Global stocks slip as Fed warns of coronavirus risks to US economy

Wall Street opened lower after the chair of the Federal Reserve warned the coronavirus pandemic risked causing long-term damage to the US economy.

Jay Powell said the US may need to deploy “additional policy measures” to avoid an “extended period of low productivity growth and stagnant incomes”.

“The recovery may take some time to gather momentum,” he added.

The S&P 500 opened down 0.2 per cent, after futures trade turned negative following Mr Powell’s comments. The Dow Jones slipped 0.4 per cent while the tech-weighted Nasdaq gained 0.1 per cent.

The rally in global markets had already faltered on Wednesday, under pressure from rising US-China tensions and concerns over the timeline for reopening economies during the coronavirus pandemic.

European stocks fell, with London’s FTSE 100 down 1 per cent and the Stoxx 600 index, which offers a snapshot of the region’s largest companies, 1.5 per cent lower.

Sterling was little moved by official data showing the UK economy shrank at the fastest monthly pace on record in March, and was up 0.3 per cent against the US dollar at $1.2295.

Global equities have rallied through some of the worst economic data in recorded history, as investors welcomed central bank support and focused on the gradual reopening of economies from pandemic-imposed lockdowns.

But the rebound remains sensitive to concerns that a second wave of infections will hobble efforts to swiftly reopen economies. China and South Korea have already seen renewed clusters of coronavirus cases.

The yield on the benchmark 10-year US Treasury fell 0.035 percentage points to 0.659 per cent, as investors moved into safer assets.

“Equity and fixed income markets may have begun healing from their March panic, but they continue to face headwinds,” said Andrew McCaffery, chief investment officer of Fidelity International.
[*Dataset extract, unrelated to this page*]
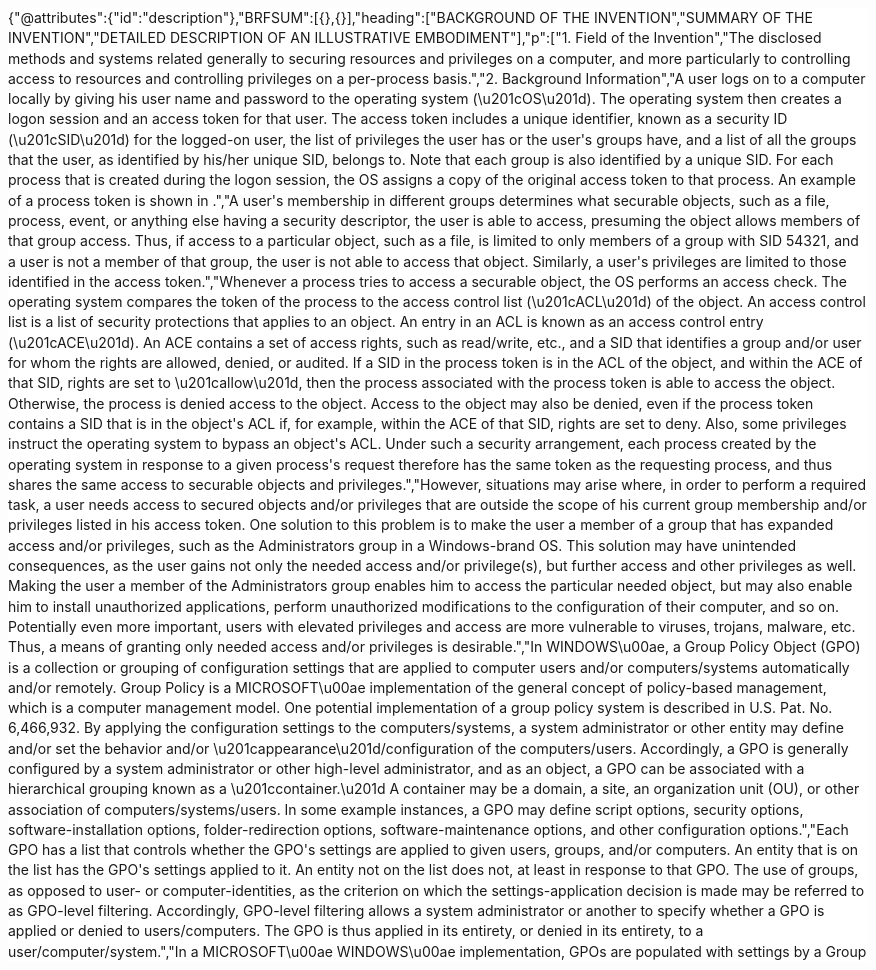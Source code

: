 {"@attributes":{"id":"description"},"BRFSUM":[{},{}],"heading":["BACKGROUND OF THE INVENTION","SUMMARY OF THE INVENTION","DETAILED DESCRIPTION OF AN ILLUSTRATIVE EMBODIMENT"],"p":["1. Field of the Invention","The disclosed methods and systems related generally to securing resources and privileges on a computer, and more particularly to controlling access to resources and controlling privileges on a per-process basis.","2. Background Information","A user logs on to a computer locally by giving his user name and password to the operating system (\u201cOS\u201d). The operating system then creates a logon session and an access token for that user. The access token includes a unique identifier, known as a security ID (\u201cSID\u201d) for the logged-on user, the list of privileges the user has or the user's groups have, and a list of all the groups that the user, as identified by his\/her unique SID, belongs to. Note that each group is also identified by a unique SID. For each process that is created during the logon session, the OS assigns a copy of the original access token to that process. An example of a process token is shown in .","A user's membership in different groups determines what securable objects, such as a file, process, event, or anything else having a security descriptor, the user is able to access, presuming the object allows members of that group access. Thus, if access to a particular object, such as a file, is limited to only members of a group with SID 54321, and a user is not a member of that group, the user is not able to access that object. Similarly, a user's privileges are limited to those identified in the access token.","Whenever a process tries to access a securable object, the OS performs an access check. The operating system compares the token of the process to the access control list (\u201cACL\u201d) of the object. An access control list is a list of security protections that applies to an object. An entry in an ACL is known as an access control entry (\u201cACE\u201d). An ACE contains a set of access rights, such as read\/write, etc., and a SID that identifies a group and\/or user for whom the rights are allowed, denied, or audited. If a SID in the process token is in the ACL of the object, and within the ACE of that SID, rights are set to \u201callow\u201d, then the process associated with the process token is able to access the object. Otherwise, the process is denied access to the object. Access to the object may also be denied, even if the process token contains a SID that is in the object's ACL if, for example, within the ACE of that SID, rights are set to deny. Also, some privileges instruct the operating system to bypass an object's ACL. Under such a security arrangement, each process created by the operating system in response to a given process's request therefore has the same token as the requesting process, and thus shares the same access to securable objects and privileges.","However, situations may arise where, in order to perform a required task, a user needs access to secured objects and\/or privileges that are outside the scope of his current group membership and\/or privileges listed in his access token. One solution to this problem is to make the user a member of a group that has expanded access and\/or privileges, such as the Administrators group in a Windows-brand OS. This solution may have unintended consequences, as the user gains not only the needed access and\/or privilege(s), but further access and other privileges as well. Making the user a member of the Administrators group enables him to access the particular needed object, but may also enable him to install unauthorized applications, perform unauthorized modifications to the configuration of their computer, and so on. Potentially even more important, users with elevated privileges and access are more vulnerable to viruses, trojans, malware, etc. Thus, a means of granting only needed access and\/or privileges is desirable.","In WINDOWS\u00ae, a Group Policy Object (GPO) is a collection or grouping of configuration settings that are applied to computer users and\/or computers\/systems automatically and\/or remotely. Group Policy is a MICROSOFT\u00ae implementation of the general concept of policy-based management, which is a computer management model. One potential implementation of a group policy system is described in U.S. Pat. No. 6,466,932. By applying the configuration settings to the computers\/systems, a system administrator or other entity may define and\/or set the behavior and\/or \u201cappearance\u201d\/configuration of the computers\/users. Accordingly, a GPO is generally configured by a system administrator or other high-level administrator, and as an object, a GPO can be associated with a hierarchical grouping known as a \u201ccontainer.\u201d A container may be a domain, a site, an organization unit (OU), or other association of computers\/systems\/users. In some example instances, a GPO may define script options, security options, software-installation options, folder-redirection options, software-maintenance options, and other configuration options.","Each GPO has a list that controls whether the GPO's settings are applied to given users, groups, and\/or computers. An entity that is on the list has the GPO's settings applied to it. An entity not on the list does not, at least in response to that GPO. The use of groups, as opposed to user- or computer-identities, as the criterion on which the settings-application decision is made may be referred to as GPO-level filtering. Accordingly, GPO-level filtering allows a system administrator or another to specify whether a GPO is applied or denied to users\/computers. The GPO is thus applied in its entirety, or denied in its entirety, to a user\/computer\/system.","In a MICROSOFT\u00ae WINDOWS\u00ae implementation, GPOs are populated with settings by a Group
Markets are “looking through” the current economic disruption, but “much depends on how long it takes to end lockdowns, lift restrictions and restore confidence”, he said.

Investor sentiment has also been dented by the re-emergence of trade tensions between Washington and Beijing.

On Tuesday, US president Donald Trump ordered the main federal government pension fund, which manages almost $600bn on behalf of federal employees, not to invest in Chinese companies, citing the risk of “future sanctions” over Beijing’s handling of the coronavirus pandemic. The White House said investment in Chinese companies would “expose the retirement funds to significant and unnecessary risk”.

“I think [the] action will have a negative impact at the margin in terms of dampening some flows into Chinese assets, and some other markets may follow,” said Colin Harte, portfolio manager at BNP Paribas Asset Management.

Markets in Asia recovered earlier losses towards the end of the trading day. China’s CSI 300 index of Shanghai and Shenzhen-listed stocks gained 0.2 per cent, while Japan’s Topix shed 0.1 per cent and Hong Kong’s Hang Seng index fell 0.3 per cent.

One bright spot in the region was India’s Sensex index, which climbed 2 per cent after Narendra Modi, the prime minister, on Tuesday announced a $266bn stimulus package to help the country’s economy recover from its coronavirus-induced lockdown.

The recent rally in oil prices fizzled out on Wednesday. West Texas Intermediate, the US marker, was down 0.5 per cent at $25.90 a barrel. A day earlier WTI gained almost 7 per cent after the American Petroleum Institute reported that inventories at the key storage facility of Cushing, Oklahoma, had fallen by more than 2m barrels.

Brent crude, the international benchmark, fell 0.4 per cent to $30.10 a barrel.